*Material for the task*

※

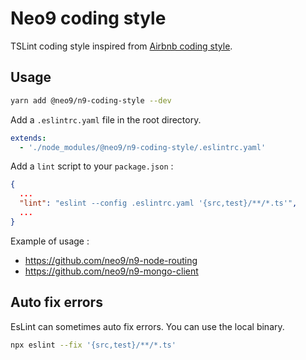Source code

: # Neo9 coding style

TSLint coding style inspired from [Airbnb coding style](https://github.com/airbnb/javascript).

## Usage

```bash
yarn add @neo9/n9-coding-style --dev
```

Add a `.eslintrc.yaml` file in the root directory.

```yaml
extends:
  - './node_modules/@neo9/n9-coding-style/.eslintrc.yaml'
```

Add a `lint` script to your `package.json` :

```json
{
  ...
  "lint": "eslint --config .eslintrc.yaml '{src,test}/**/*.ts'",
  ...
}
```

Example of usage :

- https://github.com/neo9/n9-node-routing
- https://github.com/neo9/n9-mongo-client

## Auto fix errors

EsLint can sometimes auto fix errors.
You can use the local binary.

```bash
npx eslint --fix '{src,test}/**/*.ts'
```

※

*Your objective*
Before you return the listing, strip out its pictures; all else must match exactly.

*Output of the exercise*
Source code

: # Neo9 coding style

TSLint coding style inspired from [Airbnb coding style](https://github.com/airbnb/javascript).

## Usage

```bash
yarn add @neo9/n9-coding-style --dev
```

Add a `.eslintrc.yaml` file in the root directory.

```yaml
extends:
  - './node_modules/@neo9/n9-coding-style/.eslintrc.yaml'
```

Add a `lint` script to your `package.json` :

```json
{
  ...
  "lint": "eslint --config .eslintrc.yaml '{src,test}/**/*.ts'",
  ...
}
```

Example of usage :

- https://github.com/neo9/n9-node-routing
- https://github.com/neo9/n9-mongo-client

## Auto fix errors

EsLint can sometimes auto fix errors.
You can use the local binary.

```bash
npx eslint --fix '{src,test}/**/*.ts'
```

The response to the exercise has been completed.